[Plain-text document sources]

══════

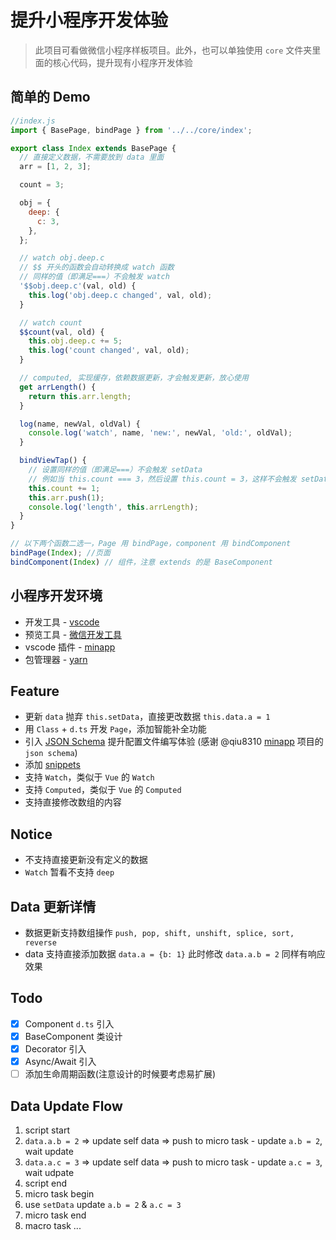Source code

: # 提升小程序开发体验

> 此项目可看做微信小程序样板项目。此外，也可以单独使用 `core` 文件夹里面的核心代码，提升现有小程序开发体验

## 简单的 Demo

```js
//index.js
import { BasePage, bindPage } from '../../core/index';

export class Index extends BasePage {
  // 直接定义数据，不需要放到 data 里面
  arr = [1, 2, 3];

  count = 3;

  obj = {
    deep: {
      c: 3,
    },
  };

  // watch obj.deep.c
  // $$ 开头的函数会自动转换成 watch 函数
  // 同样的值（即满足===）不会触发 watch
  '$$obj.deep.c'(val, old) {
    this.log('obj.deep.c changed', val, old);
  }

  // watch count
  $$count(val, old) {
    this.obj.deep.c += 5;
    this.log('count changed', val, old);
  }

  // computed, 实现缓存，依赖数据更新，才会触发更新，放心使用
  get arrLength() {
    return this.arr.length;
  }

  log(name, newVal, oldVal) {
    console.log('watch', name, 'new:', newVal, 'old:', oldVal);
  }

  bindViewTap() {
    // 设置同样的值（即满足===）不会触发 setData
    // 例如当 this.count === 3，然后设置 this.count = 3，这样不会触发 setData
    this.count += 1;
    this.arr.push(1);
    console.log('length', this.arrLength);
  }
}

// 以下两个函数二选一，Page 用 bindPage，component 用 bindComponent
bindPage(Index); //页面
bindComponent(Index) // 组件，注意 extends 的是 BaseComponent
```

## 小程序开发环境

- 开发工具 - [vscode](https://code.visualstudio.com/)
- 预览工具 - [微信开发工具](https://developers.weixin.qq.com/miniprogram/dev/devtools/download.html)
- vscode 插件 - [minapp](https://marketplace.visualstudio.com/items?itemName=qiu8310.minapp-vscode)
- 包管理器 - [yarn](https://yarnpkg.com)

## Feature

- 更新 `data` 抛弃 `this.setData`，直接更改数据 `this.data.a = 1`
- 用 `Class` + `d.ts` 开发 `Page`，添加智能补全功能
- 引入 [JSON Schema](.vscode/settings.json#json-schema) 提升配置文件编写体验 (感谢 @qiu8310  [minapp](https://github.com/qiu8310/minapp) 项目的 `json schema`)
- 添加 [snippets](.vscode/mp.code-snippets)
- 支持 `Watch`，类似于 `Vue` 的 `Watch`
- 支持 `Computed`，类似于 `Vue` 的 `Computed`
- 支持直接修改数组的内容

## Notice

- 不支持直接更新没有定义的数据
- `Watch` 暂看不支持 `deep`

## Data 更新详情

- 数据更新支持数组操作 `push, pop, shift, unshift, splice, sort, reverse`
- data 支持直接添加数据 `data.a = {b: 1}` 此时修改 `data.a.b = 2` 同样有响应效果

## Todo

- [x] Component `d.ts` 引入
- [x] BaseComponent 类设计
- [x] Decorator 引入
- [x] Async/Await 引入
- [ ] 添加生命周期函数(注意设计的时候要考虑易扩展)

## Data Update Flow

1. script start
2. `data.a.b = 2` => update self data => push to micro task - update `a.b = 2`, wait update
3. `data.a.c = 3` => update self data => push to micro task - update `a.c = 3`, wait udpate
4. script end
5. micro task begin
6. use `setData` update `a.b = 2` & `a.c = 3`
7. micro task end
8. macro task ...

══════

# [About this task]
Extract all lines from the data in which "changed" is found.

# [Problem solution]
    this.log('obj.deep.c changed', val, old);
    this.log('count changed', val, old);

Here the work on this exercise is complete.